__Records supplied__.
━━━━━━━━

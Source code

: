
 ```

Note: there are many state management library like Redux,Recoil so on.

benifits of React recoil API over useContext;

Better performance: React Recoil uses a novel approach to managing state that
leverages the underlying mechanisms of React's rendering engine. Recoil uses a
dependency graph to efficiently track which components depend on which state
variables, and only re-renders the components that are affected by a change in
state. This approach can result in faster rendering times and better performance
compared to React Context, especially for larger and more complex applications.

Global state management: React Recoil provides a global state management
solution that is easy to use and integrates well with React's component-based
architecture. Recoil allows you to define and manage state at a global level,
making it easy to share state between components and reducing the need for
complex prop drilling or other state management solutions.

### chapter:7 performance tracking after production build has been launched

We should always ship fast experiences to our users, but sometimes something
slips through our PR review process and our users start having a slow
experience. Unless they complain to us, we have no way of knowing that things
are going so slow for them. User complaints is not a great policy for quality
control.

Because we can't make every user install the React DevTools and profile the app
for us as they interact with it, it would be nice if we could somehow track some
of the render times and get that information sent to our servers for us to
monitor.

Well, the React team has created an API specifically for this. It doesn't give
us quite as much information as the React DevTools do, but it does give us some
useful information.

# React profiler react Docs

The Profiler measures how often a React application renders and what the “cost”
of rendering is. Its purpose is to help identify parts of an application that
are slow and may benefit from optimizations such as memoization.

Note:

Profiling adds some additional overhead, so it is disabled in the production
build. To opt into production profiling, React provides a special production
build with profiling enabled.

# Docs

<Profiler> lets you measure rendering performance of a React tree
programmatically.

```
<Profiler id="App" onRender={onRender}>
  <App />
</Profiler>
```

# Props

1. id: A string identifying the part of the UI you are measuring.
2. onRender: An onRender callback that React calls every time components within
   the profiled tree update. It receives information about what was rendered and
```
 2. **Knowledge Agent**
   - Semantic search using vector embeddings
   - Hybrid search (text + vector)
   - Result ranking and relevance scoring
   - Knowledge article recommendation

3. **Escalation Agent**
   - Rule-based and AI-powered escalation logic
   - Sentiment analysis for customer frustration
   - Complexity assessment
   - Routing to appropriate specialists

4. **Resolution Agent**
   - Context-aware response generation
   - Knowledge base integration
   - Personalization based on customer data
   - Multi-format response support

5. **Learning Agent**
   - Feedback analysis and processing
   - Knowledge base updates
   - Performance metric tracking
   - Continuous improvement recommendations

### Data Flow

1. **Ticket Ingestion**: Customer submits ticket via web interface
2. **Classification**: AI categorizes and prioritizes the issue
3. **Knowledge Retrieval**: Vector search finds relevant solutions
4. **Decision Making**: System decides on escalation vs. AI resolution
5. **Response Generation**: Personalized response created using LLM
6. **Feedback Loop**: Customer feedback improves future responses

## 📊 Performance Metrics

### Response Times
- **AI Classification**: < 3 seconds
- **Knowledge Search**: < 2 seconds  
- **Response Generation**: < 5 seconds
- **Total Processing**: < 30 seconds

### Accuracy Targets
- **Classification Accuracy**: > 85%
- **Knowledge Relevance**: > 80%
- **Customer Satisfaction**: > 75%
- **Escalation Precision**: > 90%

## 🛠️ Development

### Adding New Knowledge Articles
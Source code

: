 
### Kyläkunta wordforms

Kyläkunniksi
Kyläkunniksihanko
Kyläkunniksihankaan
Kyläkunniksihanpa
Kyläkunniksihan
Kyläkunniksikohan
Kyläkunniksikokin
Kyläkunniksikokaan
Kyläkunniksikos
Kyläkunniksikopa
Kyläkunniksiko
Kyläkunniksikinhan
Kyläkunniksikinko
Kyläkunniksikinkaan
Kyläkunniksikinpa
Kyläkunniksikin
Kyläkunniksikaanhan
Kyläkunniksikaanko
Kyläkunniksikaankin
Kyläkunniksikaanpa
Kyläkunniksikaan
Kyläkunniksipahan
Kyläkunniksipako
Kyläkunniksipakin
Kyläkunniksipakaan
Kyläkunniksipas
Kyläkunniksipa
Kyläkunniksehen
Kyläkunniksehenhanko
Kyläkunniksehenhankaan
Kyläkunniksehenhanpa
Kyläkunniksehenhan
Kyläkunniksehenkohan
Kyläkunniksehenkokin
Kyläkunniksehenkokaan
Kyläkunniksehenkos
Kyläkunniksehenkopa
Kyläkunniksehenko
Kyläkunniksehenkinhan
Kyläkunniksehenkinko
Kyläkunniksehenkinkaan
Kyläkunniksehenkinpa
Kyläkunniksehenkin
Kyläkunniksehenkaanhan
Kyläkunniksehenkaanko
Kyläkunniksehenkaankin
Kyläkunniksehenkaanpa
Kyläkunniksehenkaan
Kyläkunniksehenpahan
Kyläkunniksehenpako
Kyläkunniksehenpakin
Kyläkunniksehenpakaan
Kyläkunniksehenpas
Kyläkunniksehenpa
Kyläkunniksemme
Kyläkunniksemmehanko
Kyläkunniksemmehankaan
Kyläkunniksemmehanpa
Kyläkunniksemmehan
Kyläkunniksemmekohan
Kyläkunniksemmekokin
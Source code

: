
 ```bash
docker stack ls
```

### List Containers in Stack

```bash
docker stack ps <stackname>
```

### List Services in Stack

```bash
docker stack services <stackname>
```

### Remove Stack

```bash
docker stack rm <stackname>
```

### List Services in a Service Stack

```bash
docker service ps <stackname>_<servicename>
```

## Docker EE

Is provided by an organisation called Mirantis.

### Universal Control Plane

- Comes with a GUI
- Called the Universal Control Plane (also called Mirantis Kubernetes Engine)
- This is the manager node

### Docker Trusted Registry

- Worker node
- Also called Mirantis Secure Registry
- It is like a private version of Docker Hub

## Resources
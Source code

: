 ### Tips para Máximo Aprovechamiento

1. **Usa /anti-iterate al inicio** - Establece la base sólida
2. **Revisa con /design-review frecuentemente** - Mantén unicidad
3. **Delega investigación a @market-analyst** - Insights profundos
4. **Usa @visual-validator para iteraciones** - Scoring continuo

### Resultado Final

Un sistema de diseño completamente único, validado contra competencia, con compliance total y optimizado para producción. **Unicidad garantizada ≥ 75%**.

━━━━━━━━

__Directions for this task__. Where a line of the material above holds the string "created", copy that line.

__Exercise answer__.
Well, the React team has created an API specifically for this. It doesn't give
5. **Response Generation**: Personalized response created using LLM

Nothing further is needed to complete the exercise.